Java 8 reduce BinaryOperator what is used for?

chiperortiz picture chiperortiz · Jun 1, 2014 · Viewed 9.3k times · Source

i am currently reading the O'reilly Java 8 Lambdas is a really good book. i came across with a example like this.

i have a

private final BiFunction<StringBuilder,String,StringBuilder>accumulator=
(builder,name)->{if(builder.length()>0)builder.append(",");builder.append("Mister:").append(name);return builder;};

final Stream<String>stringStream = Stream.of("John Lennon","Paul Mccartney"
,"George Harrison","Ringo Starr");
final StringBuilder reduce = stringStream
    .filter(a->a!=null)
    .reduce(new StringBuilder(),accumulator,(left,right)->left.append(right));
 System.out.println(reduce);
 System.out.println(reduce.length());

this produce the right output.

Mister:John Lennon,Mister:Paul Mccartney,Mister:George Harrison,Mister:Ringo Starr

my question is regarded the reduce method the last parameter which is a BinaryOperator

my question is which this parameter is used for? if i change by

.reduce(new StringBuilder(),accumulator,(left,right)->new StringBuilder());

the ouput is the same if i pass NULL then N.P.E is returned.

what for this parameter is used for?

UPDATE

why if i run it on parallelStream i am receiving differents results?

first run.

returned StringBuilder length = 420

second run

returned StringBuilder length = 546

third run

returned StringBuilder length = 348

and so on? why is this... should not return all the values at each iteration?

any help is hugely grateful.

thanks.

Answer

nosid picture nosid · Jun 1, 2014

The method reduce in the interface Stream is overloaded. The parameters for the method with three arguments are:

  • identity
  • accumulator
  • combiner

The combiner supports parallel execution. Apparently, it is not used for sequential streams.
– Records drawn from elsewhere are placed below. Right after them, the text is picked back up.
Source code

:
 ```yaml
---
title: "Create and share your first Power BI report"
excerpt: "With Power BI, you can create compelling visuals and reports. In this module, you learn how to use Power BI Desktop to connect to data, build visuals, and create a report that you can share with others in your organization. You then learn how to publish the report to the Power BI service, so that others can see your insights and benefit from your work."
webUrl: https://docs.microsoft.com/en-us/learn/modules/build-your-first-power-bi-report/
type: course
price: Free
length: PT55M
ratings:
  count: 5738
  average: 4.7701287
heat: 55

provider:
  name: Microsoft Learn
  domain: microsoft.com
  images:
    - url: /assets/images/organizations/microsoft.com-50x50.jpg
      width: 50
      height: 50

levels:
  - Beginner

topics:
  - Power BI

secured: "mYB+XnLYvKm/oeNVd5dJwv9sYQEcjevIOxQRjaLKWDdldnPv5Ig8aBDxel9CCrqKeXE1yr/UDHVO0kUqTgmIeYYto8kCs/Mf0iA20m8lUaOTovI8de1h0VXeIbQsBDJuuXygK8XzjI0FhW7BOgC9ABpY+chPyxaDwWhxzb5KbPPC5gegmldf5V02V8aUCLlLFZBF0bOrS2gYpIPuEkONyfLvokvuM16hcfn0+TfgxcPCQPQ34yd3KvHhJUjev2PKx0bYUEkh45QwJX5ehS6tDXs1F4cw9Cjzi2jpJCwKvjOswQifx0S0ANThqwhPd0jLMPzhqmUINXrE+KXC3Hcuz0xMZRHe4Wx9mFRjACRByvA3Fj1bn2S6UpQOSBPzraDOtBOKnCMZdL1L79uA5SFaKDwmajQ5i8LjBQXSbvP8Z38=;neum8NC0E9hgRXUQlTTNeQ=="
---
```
However, there is no such guarantee. If you change your streams into parallel stream, I guess you will see a difference:

Stream<String>stringStream = Stream.of(
    "John Lennon", "Paul Mccartney", "George Harrison", "Ringo Starr")
    .parallel();

Here is an example of how the combiner can be used to transform a sequential reduction into a reduction, that supports parallel execution. There is a stream with four Strings and acc is used as an abbreviation for accumulator.apply. Then the result of the reduction can be computed as follows:

acc(acc(acc(acc(identity, "one"), "two"), "three"), "four");

With a compatible combiner, the above expression can be transformed into the following expression. Now it is possible to execute the two sub-expressions in different threads.

combiner.apply(
    acc(acc(identity, "one"), "two"),
    acc(acc(identity, "three"), "four"));

Regarding your second question, I use a simplified accumulator to explain the problem:

BiFunction<StringBuilder,String,StringBuilder> accumulator =
    (builder,name) -> builder.append(name);

According to the Javadoc for Stream::reduce, the accumulator has to be associative. In this case, that would imply, that the following two expressions return the same result:

acc(acc(acc(identity, "one"), "two"), "three")  
acc(acc(identity, "one"), acc(acc(identity, "two"), "three"))

That's not true for the above accumulator. The problem is, that you are mutating the object referenced by identity. That's a bad idea for the reduce operation. Here are two alternative implementations which should work:

// identity = ""
BiFunction<String,String,String> accumulator = String::concat;

// identity = null
BiFunction<StringBuilder,String,StringBuilder> accumulator =
    (builder,name) -> builder == null
        ? new StringBulder(name) : builder.append(name);